====== Exercise input ======
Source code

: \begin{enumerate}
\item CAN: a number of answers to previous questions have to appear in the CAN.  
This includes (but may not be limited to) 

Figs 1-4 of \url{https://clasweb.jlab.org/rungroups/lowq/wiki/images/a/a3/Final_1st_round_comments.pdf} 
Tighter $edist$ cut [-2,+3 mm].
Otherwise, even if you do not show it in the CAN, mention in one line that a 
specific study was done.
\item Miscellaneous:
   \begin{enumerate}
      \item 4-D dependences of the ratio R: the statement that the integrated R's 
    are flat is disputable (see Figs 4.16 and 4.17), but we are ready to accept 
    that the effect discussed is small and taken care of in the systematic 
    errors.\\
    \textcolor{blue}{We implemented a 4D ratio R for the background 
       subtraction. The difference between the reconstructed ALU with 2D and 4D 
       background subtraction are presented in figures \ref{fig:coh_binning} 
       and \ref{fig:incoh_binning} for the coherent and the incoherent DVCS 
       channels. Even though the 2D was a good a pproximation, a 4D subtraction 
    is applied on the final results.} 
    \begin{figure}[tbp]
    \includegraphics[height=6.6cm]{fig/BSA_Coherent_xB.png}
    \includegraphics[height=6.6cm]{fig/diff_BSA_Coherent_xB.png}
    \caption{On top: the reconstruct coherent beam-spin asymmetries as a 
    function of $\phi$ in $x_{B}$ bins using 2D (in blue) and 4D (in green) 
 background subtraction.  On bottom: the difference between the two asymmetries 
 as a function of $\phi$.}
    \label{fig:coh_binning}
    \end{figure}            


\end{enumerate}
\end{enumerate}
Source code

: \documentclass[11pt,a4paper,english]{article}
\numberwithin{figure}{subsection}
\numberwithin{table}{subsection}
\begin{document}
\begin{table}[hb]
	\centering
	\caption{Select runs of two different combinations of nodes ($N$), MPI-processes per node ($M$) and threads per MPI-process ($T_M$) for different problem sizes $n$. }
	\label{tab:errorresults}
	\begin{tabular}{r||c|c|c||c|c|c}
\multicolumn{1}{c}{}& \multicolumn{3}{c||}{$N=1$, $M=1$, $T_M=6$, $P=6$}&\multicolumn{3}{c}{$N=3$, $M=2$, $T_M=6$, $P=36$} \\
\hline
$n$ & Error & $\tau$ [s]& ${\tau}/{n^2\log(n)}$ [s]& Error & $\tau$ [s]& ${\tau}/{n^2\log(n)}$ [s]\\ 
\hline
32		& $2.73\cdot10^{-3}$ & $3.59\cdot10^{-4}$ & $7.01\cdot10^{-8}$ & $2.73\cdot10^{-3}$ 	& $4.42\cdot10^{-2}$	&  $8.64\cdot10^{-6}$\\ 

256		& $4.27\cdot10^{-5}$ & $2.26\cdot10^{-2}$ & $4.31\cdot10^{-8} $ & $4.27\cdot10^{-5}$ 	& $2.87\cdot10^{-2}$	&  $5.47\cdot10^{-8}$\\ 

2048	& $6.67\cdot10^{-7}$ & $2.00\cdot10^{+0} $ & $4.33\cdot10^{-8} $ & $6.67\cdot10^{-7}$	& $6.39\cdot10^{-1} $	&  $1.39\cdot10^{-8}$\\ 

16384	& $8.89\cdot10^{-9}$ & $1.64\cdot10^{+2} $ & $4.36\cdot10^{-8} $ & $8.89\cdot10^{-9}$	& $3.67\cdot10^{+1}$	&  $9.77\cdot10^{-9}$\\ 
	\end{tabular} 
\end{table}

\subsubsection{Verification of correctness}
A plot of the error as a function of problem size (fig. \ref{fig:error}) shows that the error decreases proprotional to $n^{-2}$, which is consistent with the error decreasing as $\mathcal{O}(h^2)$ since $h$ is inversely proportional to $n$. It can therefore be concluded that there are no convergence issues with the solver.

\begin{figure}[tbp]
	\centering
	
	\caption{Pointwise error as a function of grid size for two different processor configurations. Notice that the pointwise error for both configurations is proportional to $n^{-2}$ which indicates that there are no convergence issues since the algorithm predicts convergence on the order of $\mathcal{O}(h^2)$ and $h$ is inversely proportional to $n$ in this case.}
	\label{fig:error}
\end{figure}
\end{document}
======
====== Exercise input ======
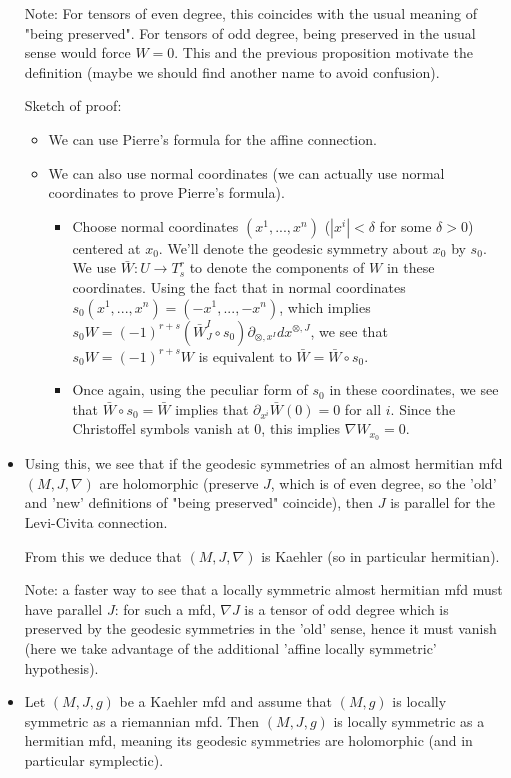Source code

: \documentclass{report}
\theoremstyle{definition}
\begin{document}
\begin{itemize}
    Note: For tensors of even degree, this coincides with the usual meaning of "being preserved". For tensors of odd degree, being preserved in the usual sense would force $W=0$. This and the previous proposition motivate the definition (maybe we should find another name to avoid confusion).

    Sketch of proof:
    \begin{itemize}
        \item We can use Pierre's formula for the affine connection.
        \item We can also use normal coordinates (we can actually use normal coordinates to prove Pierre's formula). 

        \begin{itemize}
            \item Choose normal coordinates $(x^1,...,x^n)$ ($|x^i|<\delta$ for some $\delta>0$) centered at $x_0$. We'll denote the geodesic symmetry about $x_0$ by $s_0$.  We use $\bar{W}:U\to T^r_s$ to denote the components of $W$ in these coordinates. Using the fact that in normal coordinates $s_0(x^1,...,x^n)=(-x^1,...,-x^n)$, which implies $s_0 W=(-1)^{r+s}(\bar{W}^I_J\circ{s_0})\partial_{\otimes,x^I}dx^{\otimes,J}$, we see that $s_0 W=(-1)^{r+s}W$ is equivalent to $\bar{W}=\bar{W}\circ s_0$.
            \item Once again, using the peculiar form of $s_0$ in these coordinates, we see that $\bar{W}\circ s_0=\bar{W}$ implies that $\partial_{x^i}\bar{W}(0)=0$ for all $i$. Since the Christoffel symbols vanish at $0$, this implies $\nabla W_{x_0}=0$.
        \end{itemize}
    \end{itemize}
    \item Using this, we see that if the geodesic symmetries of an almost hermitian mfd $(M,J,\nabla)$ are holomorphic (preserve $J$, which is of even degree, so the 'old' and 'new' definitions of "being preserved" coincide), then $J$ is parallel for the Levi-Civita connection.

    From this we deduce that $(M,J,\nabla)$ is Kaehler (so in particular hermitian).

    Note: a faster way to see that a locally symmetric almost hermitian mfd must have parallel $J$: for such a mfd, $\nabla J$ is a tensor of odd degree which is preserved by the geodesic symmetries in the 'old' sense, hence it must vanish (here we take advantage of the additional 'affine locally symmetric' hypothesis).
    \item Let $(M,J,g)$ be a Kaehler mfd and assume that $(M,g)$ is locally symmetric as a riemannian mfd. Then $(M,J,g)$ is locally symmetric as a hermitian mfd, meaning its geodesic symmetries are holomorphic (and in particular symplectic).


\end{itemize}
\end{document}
======
Every line in the data that holds the string "blue" should be copied.

    \textcolor{blue}{We implemented a 4D ratio R for the background 
    function of $\phi$ in $x_{B}$ bins using 2D (in blue) and 4D (in green) 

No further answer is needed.